Nothing below is to be printed except the lines between the line holding "Myelin is what" and the line holding "What was especially", inclusive, each exactly as it appears.

# [TASK DATA]
=== Section Start ===
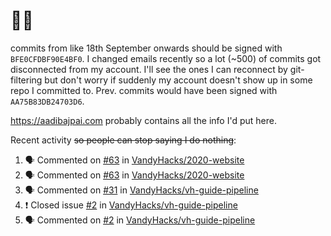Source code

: # 👋🏻
<!--
**aadibajpai/aadibajpai** is a ✨ _special_ ✨ repository because its `README.md` (this file) appears on your GitHub profile.
-->
commits from like 18th September onwards should be signed with `BFE0CFDBF90E4BF0`. I changed emails recently so a lot (~500) of commits got disconnected from my account. I'll see the ones I can reconnect by git-filtering but don't worry if suddenly my account doesn't show up in some repo I committed to. Prev. commits would have been signed with `AA75B83DB24703D6`.

https://aadibajpai.com probably contains all the info I'd put here.

Recent activity ~~so people can stop saying I do nothing~~:
<!--START_SECTION:activity-->
1. 🗣 Commented on [#63](https://github.com/VandyHacks/2020-website/issues/63) in [VandyHacks/2020-website](https://github.com/VandyHacks/2020-website)
2. 🗣 Commented on [#63](https://github.com/VandyHacks/2020-website/issues/63) in [VandyHacks/2020-website](https://github.com/VandyHacks/2020-website)
3. 🗣 Commented on [#31](https://github.com/VandyHacks/vh-guide-pipeline/issues/31) in [VandyHacks/vh-guide-pipeline](https://github.com/VandyHacks/vh-guide-pipeline)
4. ❗️ Closed issue [#2](https://github.com/VandyHacks/vh-guide-pipeline/issues/2) in [VandyHacks/vh-guide-pipeline](https://github.com/VandyHacks/vh-guide-pipeline)
5. 🗣 Commented on [#2](https://github.com/VandyHacks/vh-guide-pipeline/issues/2) in [VandyHacks/vh-guide-pipeline](https://github.com/VandyHacks/vh-guide-pipeline)
<!--END_SECTION:activity-->
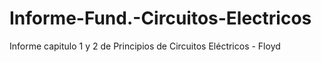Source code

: # Informe-Fund.-Circuitos-Electricos
Informe capitulo 1 y 2 de Principios de Circuitos Eléctricos - Floyd
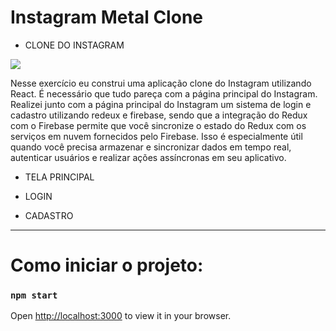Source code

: # Instagram Metal Clone
- CLONE DO INSTAGRAM 
 <img align="center" src="file:///C:/Users/Aluno%20PROA/Downloads/Captura%20da%20Web_14-6-2023_175248_localhost.jpeg">

 

  
Nesse exercício eu construi uma aplicação clone do Instagram utilizando React.
É necessário que tudo pareça com a página principal do Instagram. 
Realizei junto com a página principal do Instagram um sistema de login e cadastro utilizando redeux e firebase, sendo que a integração do Redux com o Firebase permite que você sincronize o estado do Redux com os serviços em nuvem fornecidos pelo Firebase. Isso é especialmente útil quando você precisa armazenar e sincronizar dados em tempo real, autenticar usuários e realizar ações assíncronas em seu aplicativo.

- TELA PRINCIPAL

- LOGIN

- CADASTRO



------------------------------------------------------------------------------------------------------------------------------------------

# Como iniciar o projeto:



### `npm start`


Open [http://localhost:3000](http://localhost:3000) to view it in your browser.




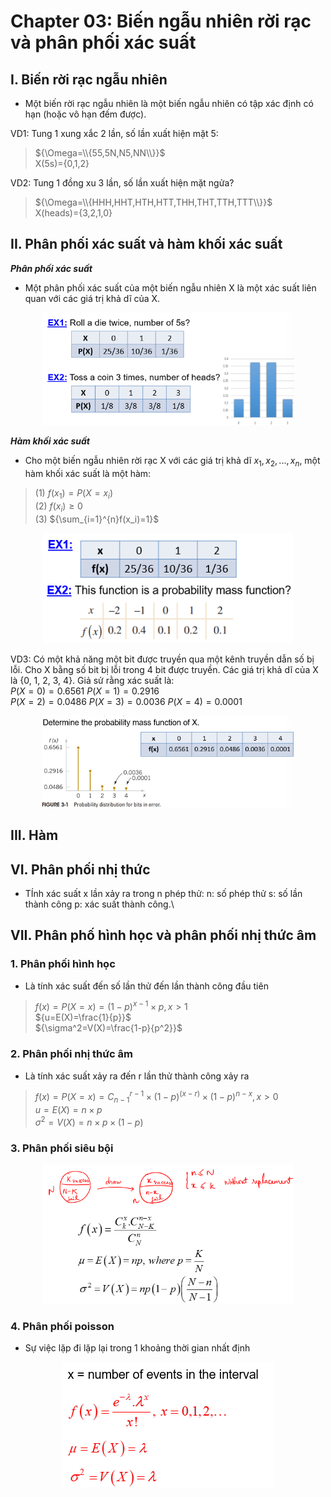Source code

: # Chapter 03: Biến ngẫu nhiên rời rạc và phân phối xác suất

## I. Biến rời rạc ngẫu nhiên

- Một biến rời rạc ngẫu nhiên là một biến ngẫu nhiên có tập xác định có hạn (hoặc vô hạn đếm được).

VD1: Tung 1 xung xắc 2 lần, số lần xuất hiện mặt 5:  
>${\Omega=\\{55,5N,N5,NN\\}}$  
>X(5s)={0,1,2}

VD2: Tung 1 đồng xu 3 lần, số lần xuất hiện mặt ngửa?
>${\Omega=\\{HHH,HHT,HTH,HTT,THH,THT,TTH,TTT\\}}$  
>X(heads)={3,2,1,0}

## II. Phân phối xác suất và hàm khối xác suất

***Phân phối xác suất***

- Một phân phối xác suất của một biến ngẫu nhiên X là một xác suất liên quan với các giá trị khả dĩ của X.

<div align="center">
<img src="Pictures\PDExample.png" alt="Probability Union Addition" style="max-width: 80%; max-height: 500px; height: auto;">
</div>

***Hàm khối xác suất***

- Cho một biến ngẫu nhiên rời rạc X với các giá trị khả dĩ ${x_1, x_2, ..., x_n}$, một hàm khối xác suất là một hàm:

>(1) ${f(x_1)=P(X=x_i)}$  
>(2) ${f(x_i)\ge 0}$  
>(3) ${\sum_{i=1}^{n}f(x_i)=1}$

<div align="center">
<img src="Pictures\PMFExample.png" alt="Probability Union Addition" style="max-width: 80%; max-height: 500px; height: auto;">
</div>

VD3: Có một khả năng một bit được truyền qua một kênh truyền dẫn số bị lỗi. Cho X bằng số bit bị lỗi trong 4 bit được truyền. Các giá trị khả dĩ của X là {0, 1, 2, 3, 4}. Giả sử rằng xác suất là:  
    ${P(X=0)=0.6561}$   ${P(X=1)=0.2916}$  
    ${P(X=2)=0.0486}$   ${P(X=3)=0.0036}$
    ${P(X=4)=0.0001}$

<div align="center">
<img src="Pictures\PMFNextExp.png" alt="Probability Union Addition" style="max-width: 80%; max-height: 500px; height: auto;">
</div>

## III. Hàm 


## VI. Phân phối nhị thức

- TÍnh xác suất x lần xảy ra trong n phép thử:
    n: số phép thử
    s: số lần thành công
    p: xác suất thành công.\

## VII. Phân phố hình học và phân phối nhị thức âm

### 1. Phân phối hình học

- Là tính xác suất đến số lần thử đến lần thành công đầu tiên

>${f(x)=P(X=x)=(1-p)^{x-1}\times p, x\gt 1}$  
>${u=E(X)=\frac{1}{p}}$  
>${\sigma^2=V(X)=\frac{1-p}{p^2}}$


### 2. Phân phối nhị thức âm

- Là tính xác suất xảy ra đến r lần thử thành công xảy ra

>${f(x)=P(X=x)=C^{r-1}_{n-1}\times (1-p)^(x-r)\times(1-p)^{n-x}, x\gt 0}$  
>${u=E(X)=n\times p}$  
>${\sigma^2=V(X)=n\times p\times (1-p)}$ 

### 3. Phân phối siêu bội

<div align="center">
<img src="Pictures\HyperDistribution.png" alt="Probability Union Addition" style="max-width: 80%; max-height: 500px; height: auto;">
</div>

### 4. Phân phối poisson

- Sự việc lặp đi lặp lại trong 1 khoảng thời gian nhất định

<div align="center">
<img src="Pictures\Poisson.png" alt="Probability Union Addition" style="max-width: 80%; max-height: 500px; height: auto;">
</div>
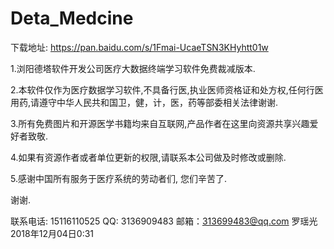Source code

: # Deta_Medcine


下载地址:
https://pan.baidu.com/s/1Fmai-UcaeTSN3KHyhtt01w

1.浏阳德塔软件开发公司医疗大数据终端学习软件免费裁减版本.

2.本软件仅作为医疗数据学习软件,不具备行医,执业医师资格证和处方权,任何行医用药,请遵守中华人民共和国卫，健，计，医，药等部委相关法律谢谢.

3.所有免费图片和开源医学书籍均来自互联网,产品作者在这里向资源共享兴趣爱好者致敬.

4.如果有资源作者或者单位更新的权限,请联系本公司做及时修改或删除.

5.感谢中国所有服务于医疗系统的劳动者们, 您们辛苦了.

谢谢.

联系电话: 15116110525
QQ: 3136909483
邮箱：313699483@qq.com
罗瑶光2018年12月04日0:31
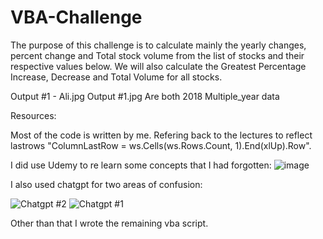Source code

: # VBA-Challenge
The purpose of this challenge is to calculate mainly the yearly changes, percent change and Total stock volume from the list of stocks and their respective values below. 
We will also calculate the Greatest Percentage Increase, Decrease and Total Volume for all stocks. 

Output #1 - Ali.jpg
Output #1.jpg
Are both 2018 Multiple_year data

Resources:

Most of the code is written by me. Refering back to the lectures to reflect lastrows "ColumnLastRow = ws.Cells(ws.Rows.Count, 1).End(xlUp).Row".

I did use Udemy to re learn some concepts that I had forgotten: ![image](https://github.com/Mohammed-a-ali01/VBA-Challenge/assets/81397577/039801f9-8735-44dc-8061-bdef091dada0)


I also used chatgpt for two areas of confusion: 

![Chatgpt #2](https://github.com/Mohammed-a-ali01/VBA-Challenge/assets/81397577/004b9993-0ef1-4137-a479-cccb25b859fe)
![Chatgpt #1](https://github.com/Mohammed-a-ali01/VBA-Challenge/assets/81397577/e12c8ee9-24ec-4781-8157-6fc08bc320e9)


Other than that I wrote the remaining vba script.
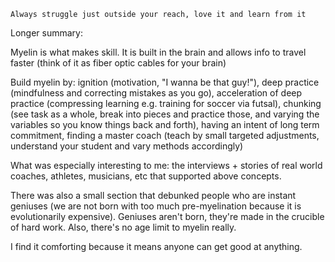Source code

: `Always struggle just outside your reach, love it and learn from it`

Longer summary:

Myelin is what makes skill. It is built in the brain and allows info to travel faster (think of it as fiber optic cables for your brain)

Build myelin by: ignition (motivation, "I wanna be that guy!"), deep practice (mindfulness and correcting mistakes as you go), acceleration of deep practice (compressing learning e.g. training for soccer via futsal), chunking (see task as a whole, break into pieces and practice those, and varying the variables so you know things back and forth), having an intent of long term commitment, finding a master coach (teach by small targeted adjustments, understand your student and vary methods accordingly)

What was especially interesting to me: the interviews + stories of real world coaches, athletes, musicians, etc that supported above concepts.

There was also a small section that debunked people who are instant geniuses (we are not born with too much pre-myelination because it is evolutionarily expensive). Geniuses aren't born, they're made in the crucible of hard work. Also, there's no age limit to myelin really.

I find it comforting because it means anyone can get good at anything. 
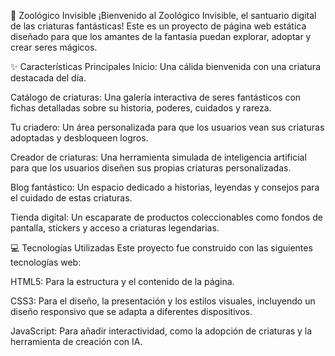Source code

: 🦄 Zoológico Invisible
¡Bienvenido al Zoológico Invisible, el santuario digital de las criaturas fantásticas! Este es un proyecto de página web estática diseñado para que los amantes de la fantasía puedan explorar, adoptar y crear seres mágicos.

✨ Características Principales
Inicio: Una cálida bienvenida con una criatura destacada del día.

Catálogo de criaturas: Una galería interactiva de seres fantásticos con fichas detalladas sobre su historia, poderes, cuidados y rareza.

Tu criadero: Un área personalizada para que los usuarios vean sus criaturas adoptadas y desbloqueen logros.

Creador de criaturas: Una herramienta simulada de inteligencia artificial para que los usuarios diseñen sus propias criaturas personalizadas.

Blog fantástico: Un espacio dedicado a historias, leyendas y consejos para el cuidado de estas criaturas.

Tienda digital: Un escaparate de productos coleccionables como fondos de pantalla, stickers y acceso a criaturas legendarias.

💻 Tecnologías Utilizadas
Este proyecto fue construido con las siguientes tecnologías web:

HTML5: Para la estructura y el contenido de la página.

CSS3: Para el diseño, la presentación y los estilos visuales, incluyendo un diseño responsivo que se adapta a diferentes dispositivos.

JavaScript: Para añadir interactividad, como la adopción de criaturas y la herramienta de creación con IA.

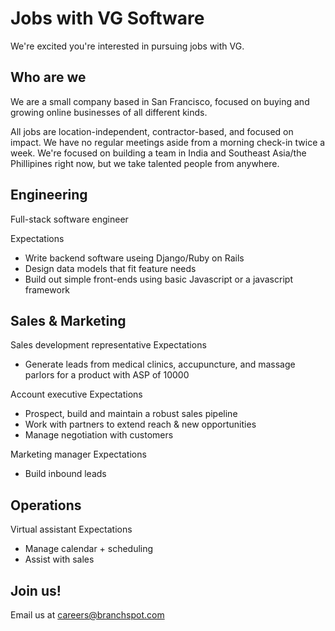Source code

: # Jobs with VG Software 

We're excited you're interested in pursuing jobs with VG.

## Who are we
We are a small company based in San Francisco, focused on buying and growing online businesses of all different kinds.

All jobs are location-independent, contractor-based, and focused on impact.  We have no regular meetings aside from a morning check-in twice a week.  We're focused on building a team in India and Southeast Asia/the Phillipines right now, but we take talented people from anywhere.

## Engineering

Full-stack software engineer

Expectations
- Write backend software useing Django/Ruby on Rails
- Design data models that fit feature needs
- Build out simple front-ends using basic Javascript or a javascript framework

## Sales & Marketing

Sales development representative
Expectations
- Generate leads from medical clinics, accupuncture, and massage parlors for a product with ASP of 10000

Account executive
Expectations
- Prospect, build and maintain a robust sales pipeline
- Work with partners to extend reach & new opportunities
- Manage negotiation with customers

Marketing manager
Expectations
- Build inbound leads

## Operations

Virtual assistant
Expectations
- Manage calendar + scheduling
- Assist with sales

## Join us!
Email us at <careers@branchspot.com>
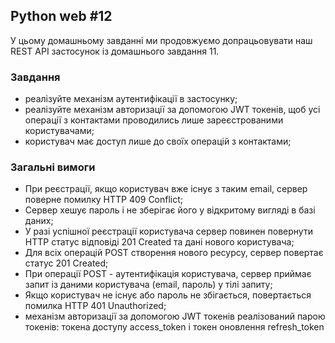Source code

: ## Python web #12

У цьому домашньому завданні ми продовжуємо допрацьовувати наш REST API застосунок із домашнього завдання 11.

### Завдання

  - реалізуйте механізм аутентифікації в застосунку;
  - реалізуйте механізм авторизації за допомогою JWT токенів, щоб усі операції з контактами проводились лише зареєстрованими користувачами;
  - користувач має доступ лише до своїх операцій з контактами;


### Загальні вимоги

  - При реєстрації, якщо користувач вже існує з таким email, сервер поверне помилку HTTP 409 Conflict;
  - Сервер хешує пароль і не зберігає його у відкритому вигляді в базі даних;
  - У разі успішної реєстрації користувача сервер повинен повернути HTTP статус відповіді 201 Created та дані нового користувача;
  - Для всіх операцій POST створення нового ресурсу, сервер повертає статус 201 Created;
  - При операції POST - аутентифікація користувача, сервер приймає запит із даними користувача (email, пароль) у тілі запиту;
  - Якщо користувач не існує або пароль не збігається, повертається помилка HTTP 401 Unauthorized;
  - механізм авторизації за допомогою JWT токенів реалізований парою токенів: токена доступу access_token і токен оновлення refresh_token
=== Section End ===
# [RESPONSE AREA]
Myelin is what makes skill. It is built in the brain and allows info to travel faster (think of it as fiber optic cables for your brain)

Build myelin by: ignition (motivation, "I wanna be that guy!"), deep practice (mindfulness and correcting mistakes as you go), acceleration of deep practice (compressing learning e.g. training for soccer via futsal), chunking (see task as a whole, break into pieces and practice those, and varying the variables so you know things back and forth), having an intent of long term commitment, finding a master coach (teach by small targeted adjustments, understand your student and vary methods accordingly)

What was especially interesting to me: the interviews + stories of real world coaches, athletes, musicians, etc that supported above concepts.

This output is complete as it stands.